Waiting for what? Prices to decrease?


Because of the obvious bubble stoked by the Fed.

But don't fight the fed and try to time it. But buy a home you can afford for long term and will ft your lifestyle for 10+ years and you can relax.

Along that note, TcW work for you or going private?


I'm pretty sure this is the real estate forum, not the bust-on-everyone-else's-school forum.
Anonymous
Anonymous wrote:It's easy to see past housing trends. Just type a zip or address into Zillow. Nobody can tell you you will be safe, but close-in desirable neighborhoods never really ranked. They just stalled a bit.


That's why the SEC requires funds to tell investors that a fund's past performance does not necessarily predict future results.

If realtors were true professionals with fiduciary responsibilities, they would tell you this too

Now, if you are savvy investor you can do market research, run estimates on maintenance costs, look at current rents and see if it would make could returns. But you are querying an anonymous forum so suspects seasoned real estate investor you are not.

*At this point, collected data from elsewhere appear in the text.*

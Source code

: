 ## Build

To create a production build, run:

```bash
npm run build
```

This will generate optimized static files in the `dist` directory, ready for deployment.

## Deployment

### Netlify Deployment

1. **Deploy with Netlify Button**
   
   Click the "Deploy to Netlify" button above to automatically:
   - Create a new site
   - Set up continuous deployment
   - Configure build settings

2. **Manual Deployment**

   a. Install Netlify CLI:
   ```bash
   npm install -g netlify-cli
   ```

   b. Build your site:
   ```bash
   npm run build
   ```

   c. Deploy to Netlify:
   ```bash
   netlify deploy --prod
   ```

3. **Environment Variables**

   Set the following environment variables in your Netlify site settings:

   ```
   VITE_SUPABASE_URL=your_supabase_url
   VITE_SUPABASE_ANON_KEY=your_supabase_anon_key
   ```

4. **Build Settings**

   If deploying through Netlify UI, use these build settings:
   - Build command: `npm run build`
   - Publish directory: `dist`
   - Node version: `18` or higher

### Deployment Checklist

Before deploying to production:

So buy something that you can afford all associated costs for (esp schools), for long term with the assumption that you will not get any money back. Because with Fed and the recovery to recession, these are very strange day for real estate
Anonymous
Anonymous wrote:
Anonymous wrote:
Anonymous wrote:
Anonymous wrote:We are considering 22301, 22302, and 22305. Wondering if now is a good time to buy, or if waiting makes sense.


Waiting for what? Prices to decrease?


Because of the obvious bubble stoked by the Fed.

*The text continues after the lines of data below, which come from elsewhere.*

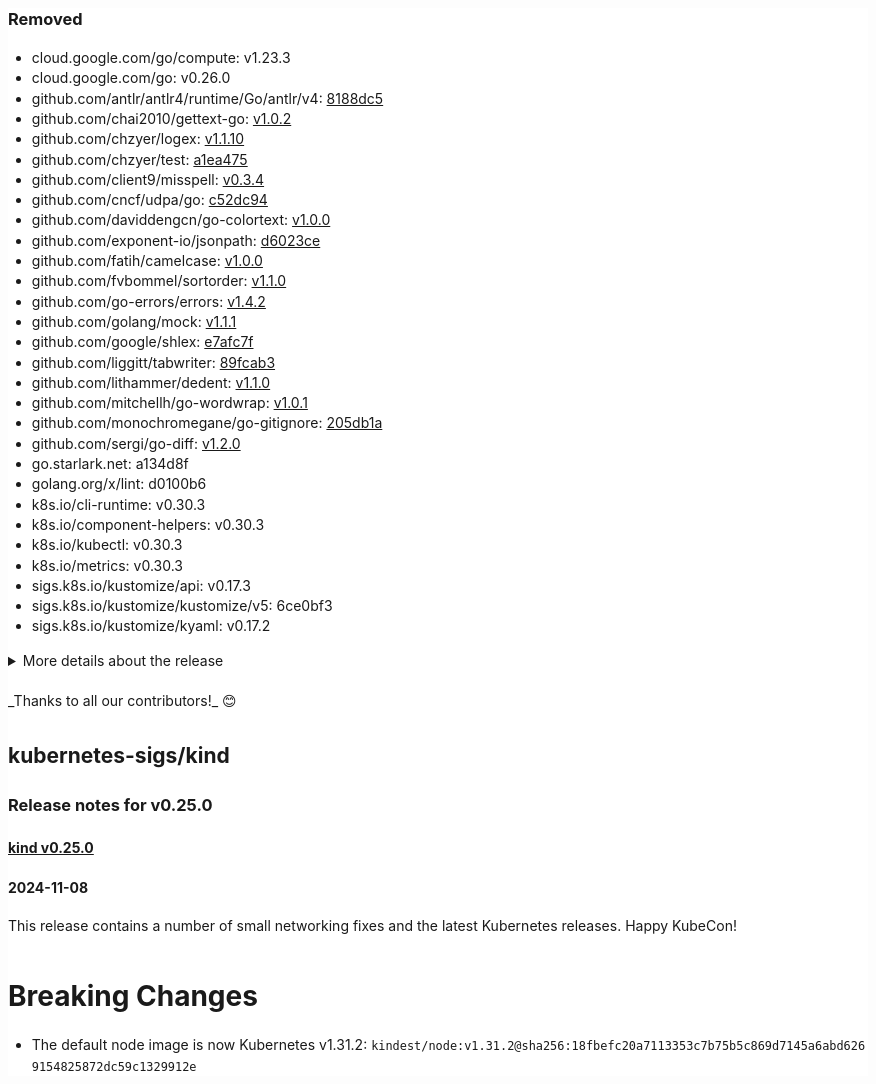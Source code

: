 ### Removed
- cloud.google.com/go/compute: v1.23.3
- cloud.google.com/go: v0.26.0
- github.com/antlr/antlr4/runtime/Go/antlr/v4: [8188dc5](https://github.com/antlr/antlr4/tree/runtime/Go/antlr/v4/8188dc5)
- github.com/chai2010/gettext-go: [v1.0.2](https://github.com/chai2010/gettext-go/tree/v1.0.2)
- github.com/chzyer/logex: [v1.1.10](https://github.com/chzyer/logex/tree/v1.1.10)
- github.com/chzyer/test: [a1ea475](https://github.com/chzyer/test/tree/a1ea475)
- github.com/client9/misspell: [v0.3.4](https://github.com/client9/misspell/tree/v0.3.4)
- github.com/cncf/udpa/go: [c52dc94](https://github.com/cncf/udpa/tree/c52dc94)
- github.com/daviddengcn/go-colortext: [v1.0.0](https://github.com/daviddengcn/go-colortext/tree/v1.0.0)
- github.com/exponent-io/jsonpath: [d6023ce](https://github.com/exponent-io/jsonpath/tree/d6023ce)
- github.com/fatih/camelcase: [v1.0.0](https://github.com/fatih/camelcase/tree/v1.0.0)
- github.com/fvbommel/sortorder: [v1.1.0](https://github.com/fvbommel/sortorder/tree/v1.1.0)
- github.com/go-errors/errors: [v1.4.2](https://github.com/go-errors/errors/tree/v1.4.2)
- github.com/golang/mock: [v1.1.1](https://github.com/golang/mock/tree/v1.1.1)
- github.com/google/shlex: [e7afc7f](https://github.com/google/shlex/tree/e7afc7f)
- github.com/liggitt/tabwriter: [89fcab3](https://github.com/liggitt/tabwriter/tree/89fcab3)
- github.com/lithammer/dedent: [v1.1.0](https://github.com/lithammer/dedent/tree/v1.1.0)
- github.com/mitchellh/go-wordwrap: [v1.0.1](https://github.com/mitchellh/go-wordwrap/tree/v1.0.1)
- github.com/monochromegane/go-gitignore: [205db1a](https://github.com/monochromegane/go-gitignore/tree/205db1a)
- github.com/sergi/go-diff: [v1.2.0](https://github.com/sergi/go-diff/tree/v1.2.0)
- go.starlark.net: a134d8f
- golang.org/x/lint: d0100b6
- k8s.io/cli-runtime: v0.30.3
- k8s.io/component-helpers: v0.30.3
- k8s.io/kubectl: v0.30.3
- k8s.io/metrics: v0.30.3
- sigs.k8s.io/kustomize/api: v0.17.3
- sigs.k8s.io/kustomize/kustomize/v5: 6ce0bf3
- sigs.k8s.io/kustomize/kyaml: v0.17.2

<details><summary>More details about the release</summary></details>
<br/>
_Thanks to all our contributors!_ 😊
  
## kubernetes-sigs/kind  
### Release notes for v0.25.0  
#### [kind v0.25.0](https://github.com/kubernetes-sigs/kind/releases/tag/v0.25.0)  
#### 2024-11-08  
This release contains a number of small networking fixes and the latest Kubernetes releases. Happy KubeCon!

<h1 id="breaking-changes">Breaking Changes</h1>

- The default node image is now Kubernetes v1.31.2: `kindest/node:v1.31.2@sha256:18fbefc20a7113353c7b75b5c869d7145a6abd6269154825872dc59c1329912e`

But don't fight the fed and try to time it. But buy a home you can afford for long term and will ft your lifestyle for 10+ years and you can relax.

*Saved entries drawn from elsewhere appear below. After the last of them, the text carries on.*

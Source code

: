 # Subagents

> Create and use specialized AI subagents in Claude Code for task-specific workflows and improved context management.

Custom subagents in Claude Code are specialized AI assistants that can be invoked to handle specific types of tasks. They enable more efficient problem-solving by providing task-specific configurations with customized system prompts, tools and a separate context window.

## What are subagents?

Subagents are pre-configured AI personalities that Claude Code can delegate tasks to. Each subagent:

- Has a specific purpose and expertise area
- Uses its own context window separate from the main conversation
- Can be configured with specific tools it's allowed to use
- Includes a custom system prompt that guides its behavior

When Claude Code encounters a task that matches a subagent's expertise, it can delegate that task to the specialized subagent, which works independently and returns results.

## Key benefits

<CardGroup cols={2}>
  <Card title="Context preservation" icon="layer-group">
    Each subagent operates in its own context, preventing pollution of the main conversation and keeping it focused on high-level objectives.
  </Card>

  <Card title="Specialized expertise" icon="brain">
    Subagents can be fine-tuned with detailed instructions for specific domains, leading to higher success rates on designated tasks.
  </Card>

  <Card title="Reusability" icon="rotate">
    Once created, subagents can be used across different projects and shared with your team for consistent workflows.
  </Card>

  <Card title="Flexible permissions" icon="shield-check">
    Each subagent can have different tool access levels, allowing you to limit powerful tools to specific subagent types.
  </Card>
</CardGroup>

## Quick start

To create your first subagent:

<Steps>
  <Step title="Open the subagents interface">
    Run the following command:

Along that note, TcW work for you or going private?


I'm pretty sure this is the real estate forum, not the bust-on-everyone-else's-school forum.


Hey, considering how much flak ACPS gets n general, at least I didn't say 'assume you going private'? From what I can tell there are a lot of great elem schools but folks question hS.
Anonymous
Anonymous wrote:Probably private when kids are in the picture, but we shall see. So, money is safe (as age as anywhere) by buying in Alexandria City?


Ha! No such luck, anywhere. But there is a LOT of future expenses in the Capital Improvement Plan for Alexandria City over the next 10 years, so who knows what that will do to real estate taxes other than up, and possibly far enough up to drive people out of Alexandria City!
Anonymous
Anonymous wrote:
Anonymous wrote:
Anonymous wrote:
Anonymous wrote:We are considering 22301, 22302, and 22305. Wondering if now is a good time to buy, or if waiting makes sense.


Waiting for what? Prices to decrease?


Because of the obvious bubble stoked by the Fed.

But don't fight the fed and try to time it. But buy a home you can afford for long term and will ft your lifestyle for 10+ years and you can relax.

Along that note, TcW work for you or going private?


I'm pretty sure this is the real estate forum, not the bust-on-everyone-else's-school forum.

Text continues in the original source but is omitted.